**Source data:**
============
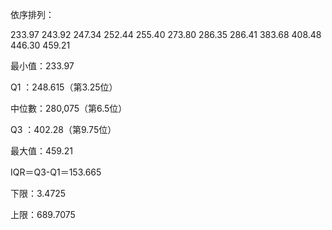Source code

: 依序排列：

233.97  243.92  247.34  252.44  255.40  273.80  286.35  286.41  383.68  408.48  446.30  459.21

最小值：233.97

Q1    ：248.615（第3.25位）

中位數：280,075（第6.5位）

Q3    ：402.28（第9.75位）

最大值：459.21

IQR＝Q3-Q1＝153.665

下限：3.4725

上限：689.7075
============
**Task:** Your answer must be the full set of entries, set down exactly and without pictures.

**Task output:**
Source code

: 依序排列：

233.97  243.92  247.34  252.44  255.40  273.80  286.35  286.41  383.68  408.48  446.30  459.21

最小值：233.97

Q1    ：248.615（第3.25位）

中位數：280,075（第6.5位）

Q3    ：402.28（第9.75位）

最大值：459.21

IQR＝Q3-Q1＝153.665

下限：3.4725

上限：689.7075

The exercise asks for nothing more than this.